Endonucleolytic degradation of puf mRNA in Rhodobacter capsulatus is influenced by oxygen.

Abstract

The formation of pigment-protein complexes in facultatively photosynthetic bacteria is regulated by the oxygen tension in the culture. It is shown that the degradation of some mRNA species encoding components of the photosynthetic apparatus is affected by oxygen. The puf mRNA segment, encoding the pigment-binding proteins of the reaction center, and the 0.5-kb puc mRNA species, encoding pigment-binding proteins of the light-harvesting LHII antenna complex of Rhodobacter capsulatus were degraded more rapidly under high oxygen tension than under low oxygen tension.

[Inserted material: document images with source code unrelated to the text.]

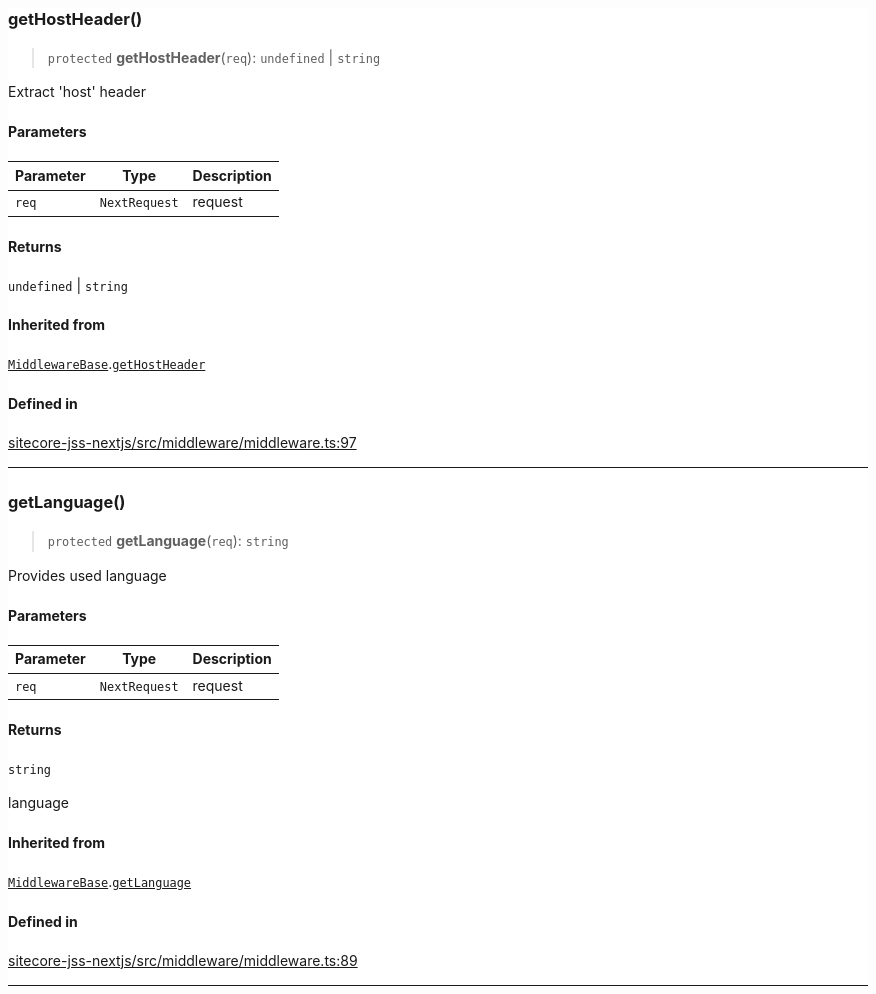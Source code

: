 ### getHostHeader()

> `protected` **getHostHeader**(`req`): `undefined` \| `string`

Extract 'host' header

#### Parameters

| Parameter | Type | Description |
| ------ | ------ | ------ |
| `req` | `NextRequest` | request |

#### Returns

`undefined` \| `string`

#### Inherited from

[`MiddlewareBase`](MiddlewareBase.md).[`getHostHeader`](MiddlewareBase.md#gethostheader)

#### Defined in

[sitecore-jss-nextjs/src/middleware/middleware.ts:97](https://github.com/Sitecore/jss/blob/aada8f2ba5c16b0e3ec15bd9f2808f35e24c280f/packages/sitecore-jss-nextjs/src/middleware/middleware.ts#L97)

***

### getLanguage()

> `protected` **getLanguage**(`req`): `string`

Provides used language

#### Parameters

| Parameter | Type | Description |
| ------ | ------ | ------ |
| `req` | `NextRequest` | request |

#### Returns

`string`

language

#### Inherited from

[`MiddlewareBase`](MiddlewareBase.md).[`getLanguage`](MiddlewareBase.md#getlanguage)

#### Defined in

[sitecore-jss-nextjs/src/middleware/middleware.ts:89](https://github.com/Sitecore/jss/blob/aada8f2ba5c16b0e3ec15bd9f2808f35e24c280f/packages/sitecore-jss-nextjs/src/middleware/middleware.ts#L89)

***
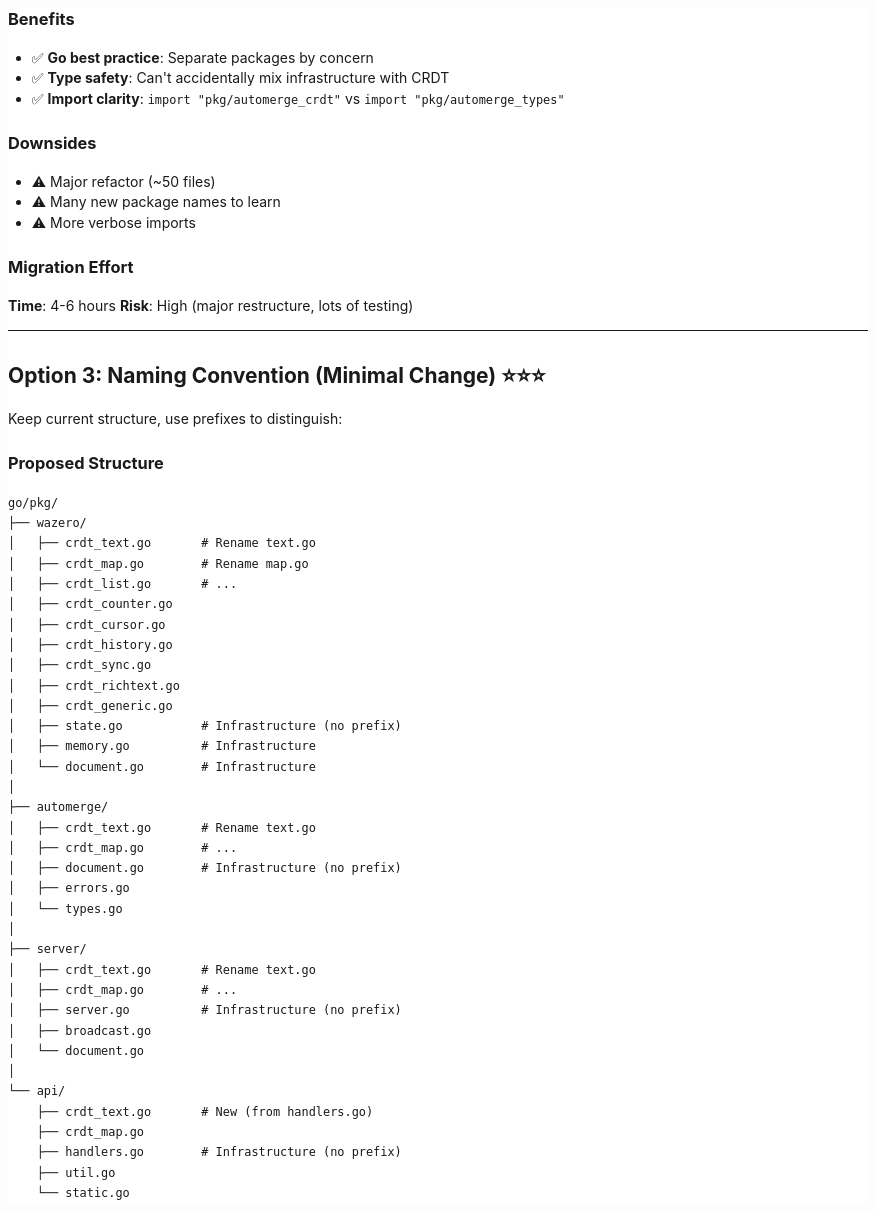 ### Benefits
- ✅ **Go best practice**: Separate packages by concern
- ✅ **Type safety**: Can't accidentally mix infrastructure with CRDT
- ✅ **Import clarity**: `import "pkg/automerge_crdt"` vs `import "pkg/automerge_types"`

### Downsides
- ⚠️ Major refactor (~50 files)
- ⚠️ Many new package names to learn
- ⚠️ More verbose imports

### Migration Effort
**Time**: 4-6 hours
**Risk**: High (major restructure, lots of testing)

---

## Option 3: **Naming Convention** (Minimal Change) ⭐⭐⭐

Keep current structure, use prefixes to distinguish:

### Proposed Structure

```
go/pkg/
├── wazero/
│   ├── crdt_text.go       # Rename text.go
│   ├── crdt_map.go        # Rename map.go
│   ├── crdt_list.go       # ...
│   ├── crdt_counter.go
│   ├── crdt_cursor.go
│   ├── crdt_history.go
│   ├── crdt_sync.go
│   ├── crdt_richtext.go
│   ├── crdt_generic.go
│   ├── state.go           # Infrastructure (no prefix)
│   ├── memory.go          # Infrastructure
│   └── document.go        # Infrastructure
│
├── automerge/
│   ├── crdt_text.go       # Rename text.go
│   ├── crdt_map.go        # ...
│   ├── document.go        # Infrastructure (no prefix)
│   ├── errors.go
│   └── types.go
│
├── server/
│   ├── crdt_text.go       # Rename text.go
│   ├── crdt_map.go        # ...
│   ├── server.go          # Infrastructure (no prefix)
│   ├── broadcast.go
│   └── document.go
│
└── api/
    ├── crdt_text.go       # New (from handlers.go)
    ├── crdt_map.go
    ├── handlers.go        # Infrastructure (no prefix)
    ├── util.go
    └── static.go
```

Studies on strains having deletions or insertions in the puf operon indicate that rate-limiting endonucleolytic cleavage in the reaction center coding region of the polycistronic puf mRNA was influenced by growth conditions. However, other mRNA segments, for which exonucleolytic degradation was postulated to be rate-limiting, decayed with the same rate under either high or low oxygen tension. Likewise, the degradation of the puhA mRNA, the cycA mRNA, and the cytfbc mRNA was found to be independent of the oxygen tension in the culture. The data strongly suggest that specific mRNA sequences or structures are responsible for the observed oxygen effect on mRNA stability.